'''
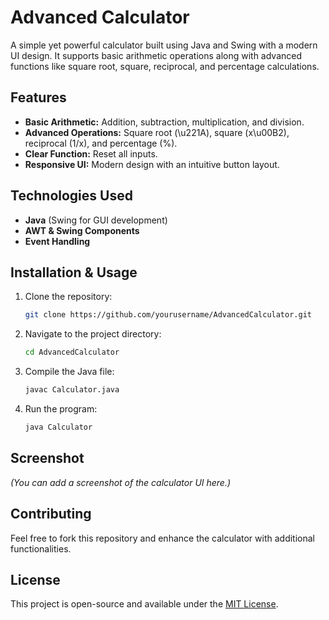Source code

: # Advanced Calculator

A simple yet powerful calculator built using Java and Swing with a modern UI design. It supports basic arithmetic operations along with advanced functions like square root, square, reciprocal, and percentage calculations.

## Features
- **Basic Arithmetic:** Addition, subtraction, multiplication, and division.
- **Advanced Operations:** Square root (\u221A), square (x\u00B2), reciprocal (1/x), and percentage (%).
- **Clear Function:** Reset all inputs.
- **Responsive UI:** Modern design with an intuitive button layout.

## Technologies Used
- **Java** (Swing for GUI development)
- **AWT & Swing Components**
- **Event Handling**

## Installation & Usage
1. Clone the repository:
   ```sh
   git clone https://github.com/yourusername/AdvancedCalculator.git
   ```
2. Navigate to the project directory:
   ```sh
   cd AdvancedCalculator
   ```
3. Compile the Java file:
   ```sh
   javac Calculator.java
   ```
4. Run the program:
   ```sh
   java Calculator
   ```

## Screenshot
*(You can add a screenshot of the calculator UI here.)*

## Contributing
Feel free to fork this repository and enhance the calculator with additional functionalities.

## License
This project is open-source and available under the [MIT License](LICENSE).
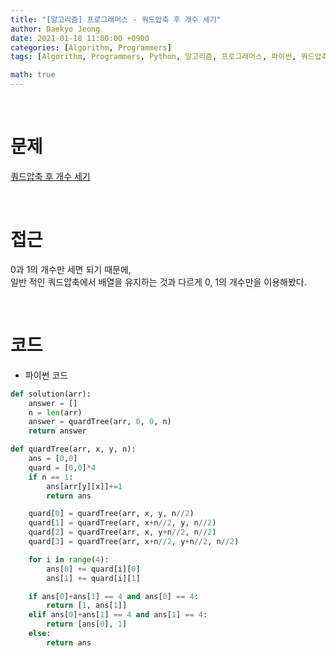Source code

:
 ```yaml
---
title: "[알고리즘] 프로그래머스 - 쿼드압축 후 개수 세기"
author: Daekyo Jeong
date: 2021-01-18 11:00:00 +0900
categories: [Algorithm, Programmers]
tags: [Algorithm, Programmers, Python, 알고리즘, 프로그래머스, 파이썬, 쿼드압축]

math: true
---
```


<br/>

# **문제**


[쿼드압축 후 개수 세기](https://programmers.co.kr/learn/courses/30/lessons/68936)

<br/>

# **접근**  

0과 1의 개수만 세면 되기 때문에,  
일반 적인 쿼드압축에서 배열을 유지하는 것과 다르게 0, 1의 개수만을 이용해봤다.  

<br/>

# **코드**


- 파이썬 코드   

```py
def solution(arr):
    answer = []
    n = len(arr)
    answer = quardTree(arr, 0, 0, n)
    return answer

def quardTree(arr, x, y, n):
    ans = [0,0]
    quard = [0,0]*4
    if n == 1:
        ans[arr[y][x]]+=1
        return ans

    quard[0] = quardTree(arr, x, y, n//2)
    quard[1] = quardTree(arr, x+n//2, y, n//2)
    quard[2] = quardTree(arr, x, y+n//2, n//2)
    quard[3] = quardTree(arr, x+n//2, y+n//2, n//2)

    for i in range(4):
        ans[0] += quard[i][0]
        ans[1] += quard[i][1]

    if ans[0]+ans[1] == 4 and ans[0] == 4:
        return [1, ans[1]]
    elif ans[0]+ans[1] == 4 and ans[1] == 4:
        return [ans[0], 1]
    else:
        return ans
```


<br/>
'''
■ WORK TO COMPLETE: Drop the images and quote the entries word for word.

■ RESULT OF THIS EXERCISE:
Source code

: # Advanced Calculator

A simple yet powerful calculator built using Java and Swing with a modern UI design. It supports basic arithmetic operations along with advanced functions like square root, square, reciprocal, and percentage calculations.

## Features
- **Basic Arithmetic:** Addition, subtraction, multiplication, and division.
- **Advanced Operations:** Square root (\u221A), square (x\u00B2), reciprocal (1/x), and percentage (%).
- **Clear Function:** Reset all inputs.
- **Responsive UI:** Modern design with an intuitive button layout.

## Technologies Used
- **Java** (Swing for GUI development)
- **AWT & Swing Components**
- **Event Handling**

## Installation & Usage
1. Clone the repository:
   ```sh
   git clone https://github.com/yourusername/AdvancedCalculator.git
   ```
2. Navigate to the project directory:
   ```sh
   cd AdvancedCalculator
   ```
3. Compile the Java file:
   ```sh
   javac Calculator.java
   ```
4. Run the program:
   ```sh
   java Calculator
   ```

## Screenshot
*(You can add a screenshot of the calculator UI here.)*

## Contributing
Feel free to fork this repository and enhance the calculator with additional functionalities.

## License
This project is open-source and available under the [MIT License](LICENSE).
Source code

:
 ```yaml
---
title: "[알고리즘] 프로그래머스 - 쿼드압축 후 개수 세기"
author: Daekyo Jeong
date: 2021-01-18 11:00:00 +0900
categories: [Algorithm, Programmers]
tags: [Algorithm, Programmers, Python, 알고리즘, 프로그래머스, 파이썬, 쿼드압축]

math: true
---
```


<br/>

# **문제**


[쿼드압축 후 개수 세기](https://programmers.co.kr/learn/courses/30/lessons/68936)

<br/>

# **접근**  

0과 1의 개수만 세면 되기 때문에,  
일반 적인 쿼드압축에서 배열을 유지하는 것과 다르게 0, 1의 개수만을 이용해봤다.  

<br/>

# **코드**


- 파이썬 코드   

```py
def solution(arr):
    answer = []
    n = len(arr)
    answer = quardTree(arr, 0, 0, n)
    return answer

def quardTree(arr, x, y, n):
    ans = [0,0]
    quard = [0,0]*4
    if n == 1:
        ans[arr[y][x]]+=1
        return ans

    quard[0] = quardTree(arr, x, y, n//2)
    quard[1] = quardTree(arr, x+n//2, y, n//2)
    quard[2] = quardTree(arr, x, y+n//2, n//2)
    quard[3] = quardTree(arr, x+n//2, y+n//2, n//2)

    for i in range(4):
        ans[0] += quard[i][0]
        ans[1] += quard[i][1]

    if ans[0]+ans[1] == 4 and ans[0] == 4:
        return [1, ans[1]]
    elif ans[0]+ans[1] == 4 and ans[1] == 4:
        return [ans[0], 1]
    else:
        return ans
```


<br/>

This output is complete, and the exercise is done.